Ono faced Kendal Karakurt at SHOOT BOXING 2022 act.4 on September 17, 2022. He won the fight by unanimous decision, after two extra rounds were contested.

Ono faced the #1 ranked Glory lightweight contender Stoyan Koprivlenski at RISE WORLD SERIES / Glory Rivals 4 on December 25, 2022. He won the fight by split decision, with two judges scoring the bout 30–29 in his favor, while the third judge awarded an identical scorecard to Koprivlenski.

Ono faced Tsukuru Midorikawa at NO KICK NO LIFE on February 11, 2023, in what was Midorikawa's retirement bout.
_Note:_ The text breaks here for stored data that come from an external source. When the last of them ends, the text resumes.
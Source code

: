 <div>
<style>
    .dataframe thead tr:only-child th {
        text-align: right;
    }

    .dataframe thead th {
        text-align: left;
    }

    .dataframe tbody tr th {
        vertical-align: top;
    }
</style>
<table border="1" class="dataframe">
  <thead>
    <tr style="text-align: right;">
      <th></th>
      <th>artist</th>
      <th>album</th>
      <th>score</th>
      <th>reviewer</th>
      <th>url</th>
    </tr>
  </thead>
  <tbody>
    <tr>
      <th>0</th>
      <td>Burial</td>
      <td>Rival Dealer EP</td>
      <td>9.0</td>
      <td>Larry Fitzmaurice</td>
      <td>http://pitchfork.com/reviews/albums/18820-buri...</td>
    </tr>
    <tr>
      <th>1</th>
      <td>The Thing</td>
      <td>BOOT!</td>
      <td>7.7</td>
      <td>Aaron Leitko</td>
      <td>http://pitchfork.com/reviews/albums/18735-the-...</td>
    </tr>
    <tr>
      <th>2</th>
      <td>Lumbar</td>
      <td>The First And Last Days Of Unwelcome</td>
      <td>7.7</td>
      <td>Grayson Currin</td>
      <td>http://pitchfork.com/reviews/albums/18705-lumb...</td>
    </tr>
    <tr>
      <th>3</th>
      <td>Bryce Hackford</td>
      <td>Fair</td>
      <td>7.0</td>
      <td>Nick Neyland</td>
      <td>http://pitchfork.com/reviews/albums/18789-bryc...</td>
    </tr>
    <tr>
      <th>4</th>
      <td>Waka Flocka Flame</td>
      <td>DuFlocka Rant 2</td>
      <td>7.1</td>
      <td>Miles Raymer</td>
He won the fight by a third-round technical knockout. Ono twice knocked his opponent down, with an elbow in the first round and a left hook in the third round.

====RISE champion====
Ono challenged Lee Sung-hyun for the RISE Middleweight Championship at RISE EL DORADO 2023 on March 26, 2023. He won the fight by unanimous decision, with scores of 50–47, 50–48 and 50–48.

Ono was expected to face an undetermined opponent at SHOOT BOXING 2023 act.2 on April 30, 2023. He withdrew from the fight due to an avulsion fracture of the middle phalanx of the left second toe. Ono was rescheduled to face Samo Petje for the vacant SHOOT BOXING World Super Welterweight championship at SHOOT BOXING 2023 act.3 on June 25, 2023. He won the fight by unanimous decision, with two scorecards of 50–45 and one scorecard of 50–46.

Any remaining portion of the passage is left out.